Home Rule for India was brought forth by Besant. She believed that both India and Britain would be better off if India was permitted to be self-governing. Stafford (1983) suggests that Besant’s Irish background influenced her decision to have a Home Rule for India. Besant wrote many articles which stressed how India would be a much more valuable ally as a nation free from colonialism as opposed to being a colonial state. She discussed the many grievances that India had suffered under British rule. According to Besant, Britain continuously benefitted more from India than India did from itself. Britain prevented India’s capital from remaining within the nation. As well, in terms of education, missionaries wanted Indians to convert, and the British geared education towards their own means; the cultivation of more clerks and junior officials was often the British goal (Stafford 66-67).  With the approaching war (World War I), Besant asserted that it was important for India to recognize her own nationhood. In 1916 Besant was finally successful in achieving a Home Rule for India. A meeting between the Congress and the Moslem League occurred.  As Ingalls (1965) suggests, this was very significant because an agreement called the Lucknow Agreement determined that in the event of Indian self-government, “two-thirds majority of either religious community would hold a veto power” (87).  Unfortunately, the Congress did not honor this agreement. Being the strong-willed woman that she was, Besant continued to give speeches to gain support. She was then placed under house arrest by a governor of Madras [see Anderson (2002: 39) for more information on the Governor’s actions against Besant]. Much to the dismay of the Congress, Besant had many devout followers, and her house arrest only served to make her a martyr for her cause. Gandhi was amongst her supporters, as well as other male Indian nationalists. People were dismayed to hear of the treatment of Besant. She was called Mother Besant by many and had won over the hearts of the people with her passionate belief in Indian nationalism. Significantly, Besant’s internment brought forth many Indian women activists for women’s rights. Others who normally would not have supported an English woman as a nationalist leader also protested her internment. When she was released after three months, she became the President of the Indian National Congress in December of 1917 (Ingalls 87-88).

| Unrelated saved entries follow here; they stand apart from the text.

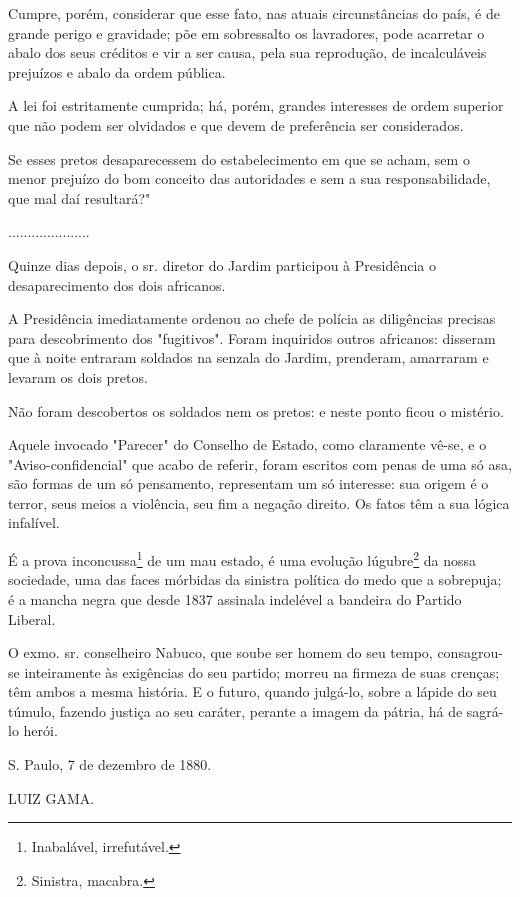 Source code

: Cumpre, porém, considerar que esse fato, nas atuais circunstâncias do
país, é de grande perigo e gravidade; põe em sobressalto os lavradores,
pode acarretar o abalo dos seus créditos e vir a ser causa, pela sua
reprodução, de incalculáveis prejuízos e abalo da ordem pública.

A lei foi estritamente cumprida; há, porém, grandes interesses de ordem
superior que não podem ser olvidados e que devem de preferência ser
considerados.

Se esses pretos desaparecessem do estabelecimento em que se acham, sem o
menor prejuízo do bom conceito das autoridades e sem a sua
responsabilidade, que mal daí resultará?"

.....................

Quinze dias depois, o sr. diretor do Jardim participou à Presidência o
desaparecimento dos dois africanos.

A Presidência imediatamente ordenou ao chefe de polícia as diligências
precisas para descobrimento dos "fugitivos". Foram inquiridos outros
africanos: disseram que à noite entraram soldados na senzala do Jardim,
prenderam, amarraram e levaram os dois pretos.

Não foram descobertos os soldados nem os pretos: e neste ponto ficou o
mistério.

Aquele invocado "Parecer" do Conselho de Estado, como claramente vê-se,
e o "Aviso-confidencial" que acabo de referir, foram escritos com penas
de uma só asa, são formas de um só pensamento, representam um só
interesse: sua origem é o terror, seus meios a violência, seu fim a
negação direito. Os fatos têm a sua lógica infalível.

É a prova inconcussa\footnote{Inabalável, irrefutável.} de um mau
estado, é uma evolução lúgubre\footnote{Sinistra, macabra.}
da nossa sociedade, uma das
faces mórbidas da sinistra política do medo que a sobrepuja; é a mancha
negra que desde 1837 assinala indelével a bandeira do Partido Liberal.

O exmo. sr. conselheiro Nabuco, que soube ser homem do seu tempo,
consagrou-se inteiramente às exigências do seu partido; morreu na
firmeza de suas crenças; têm ambos a mesma história. E o futuro, quando
julgá-lo, sobre a lápide do seu túmulo, fazendo justiça ao seu caráter,
perante a imagem da pátria, há de sagrá-lo herói.

S. Paulo, 7 de dezembro de 1880.

LUIZ GAMA.

\pagebreak
\mbox{}\vfill
\thispagestyle{empty}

Now as president, Besant was able to induce change for women’s rights in India. As she had done in the past, Besant did not denounce the important role in the home of the women, but rather suggested that women had an ancient importance and that their emancipation was needed so that they could fulfill their ancient position. In this way, Besant appealed to the traditionalism of Indian women and men, while still implying that some changes needed to be made. In late 1917 Besant formed and presided over the first feminist organization in India. It was called the Women’s Indian Association (Anderson 2002:47). Many women looked up to Besant as someone who had defied the odds and demonstrated that women could have a voice and the power to affect change in a male-dominated world. After 1917, her influence began to decrease. Gandhi was at the forefront of India’s nationalism and many saw him as a more appropriate leader for the Indian cause because he was a swadeshi or home made nationalist. Besant disagreed with many of Gandhi’s ideas and she lost favor with many because of this. To many, it seemed that she had become pro-government despite her original Home Rule intentions for India, however, she had simply altered her views because the political climate of India had changed. Besant had once been deemed an incarnate goddess, but at this time she was being referred to as a demoness and some called her Putana [this is a demoness from the epic Ramayana. She is known to have put poison on her breasts and suckled the child Lord Krsna, thus killing him (Anderson 2002:50)]. Interestingly, Gandhi, though he had many qualms with Besant’s views, stood up for her against the harsh words she was receiving from those who once supported her.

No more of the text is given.